- To do
Retype, exactly and only, each line from the one containing "and Print Result_" to the end of the records below.

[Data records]
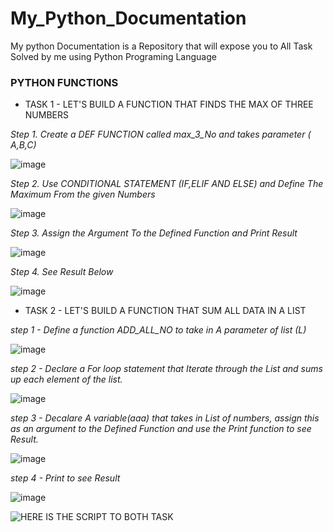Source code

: # My_Python_Documentation
My python Documentation is a Repository that will expose you to All Task Solved by me using Python Programing Language

###  PYTHON FUNCTIONS

+ TASK 1 - LET'S BUILD A FUNCTION THAT FINDS THE MAX OF THREE NUMBERS

_Step 1. Create a DEF FUNCTION  called max_3_No and takes parameter ( A,B,C)_

![image](https://github.com/Bumzeal/My_Python_Documentation/assets/78567274/e1e9e825-7035-4f65-bc50-4dfa8d16aeb6)

_Step 2. Use CONDITIONAL STATEMENT (IF,ELIF AND ELSE) and Define The Maximum From the given Numbers_

![image](https://github.com/Bumzeal/My_Python_Documentation/assets/78567274/40daa8d6-a408-4dcc-a8e7-15a537e1c28b)

_Step 3. Assign the Argument To the Defined Function and Print Result_

![image](https://github.com/Bumzeal/My_Python_Documentation/assets/78567274/1a488968-a840-45b6-af2c-99e2697722d3)

_Step 4. See Result Below_

![image](https://github.com/Bumzeal/My_Python_Documentation/assets/78567274/419babd4-d0c1-48ff-98e8-3d7738170d2b)






+ TASK 2 - LET'S BUILD A FUNCTION THAT SUM ALL DATA IN A LIST

_step 1 - Define a function ADD_ALL_NO to take in A parameter of list (L)_

![image](https://github.com/Bumzeal/My_Python_Documentation/assets/78567274/37838086-010b-4e5a-92a1-59f194d7f788)

_step 2 - Declare a  For loop statement that Iterate through the List and sums up each element of the list._

![image](https://github.com/Bumzeal/My_Python_Documentation/assets/78567274/ce2ad6e3-d950-404f-9288-8e60afdea53a)

_step 3 - Decalare A variable(aaa) that takes in List of numbers, assign this as an argument to the Defined Function and use the Print function to see Result._

![image](https://github.com/Bumzeal/My_Python_Documentation/assets/78567274/a6a8edde-c9eb-4649-a0e4-02843879e15b)

_step 4 - Print to see Result_

![image](https://github.com/Bumzeal/My_Python_Documentation/assets/78567274/ebac9b0e-9e4b-4023-90d3-e3e0297a0ef8)


![HERE IS THE SCRIPT TO BOTH TASK](https://github.com/Bumzeal/My_Python_Documentation/blob/main/Python%20Task%201.ipynb)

- Result for this exercise
_Step 3. Assign the Argument To the Defined Function and Print Result_

![image](https://github.com/Bumzeal/My_Python_Documentation/assets/78567274/1a488968-a840-45b6-af2c-99e2697722d3)

_Step 4. See Result Below_

![image](https://github.com/Bumzeal/My_Python_Documentation/assets/78567274/419babd4-d0c1-48ff-98e8-3d7738170d2b)






+ TASK 2 - LET'S BUILD A FUNCTION THAT SUM ALL DATA IN A LIST

_step 1 - Define a function ADD_ALL_NO to take in A parameter of list (L)_

![image](https://github.com/Bumzeal/My_Python_Documentation/assets/78567274/37838086-010b-4e5a-92a1-59f194d7f788)

_step 2 - Declare a  For loop statement that Iterate through the List and sums up each element of the list._

![image](https://github.com/Bumzeal/My_Python_Documentation/assets/78567274/ce2ad6e3-d950-404f-9288-8e60afdea53a)

_step 3 - Decalare A variable(aaa) that takes in List of numbers, assign this as an argument to the Defined Function and use the Print function to see Result._

![image](https://github.com/Bumzeal/My_Python_Documentation/assets/78567274/a6a8edde-c9eb-4649-a0e4-02843879e15b)

_step 4 - Print to see Result_

![image](https://github.com/Bumzeal/My_Python_Documentation/assets/78567274/ebac9b0e-9e4b-4023-90d3-e3e0297a0ef8)


![HERE IS THE SCRIPT TO BOTH TASK](https://github.com/Bumzeal/My_Python_Documentation/blob/main/Python%20Task%201.ipynb)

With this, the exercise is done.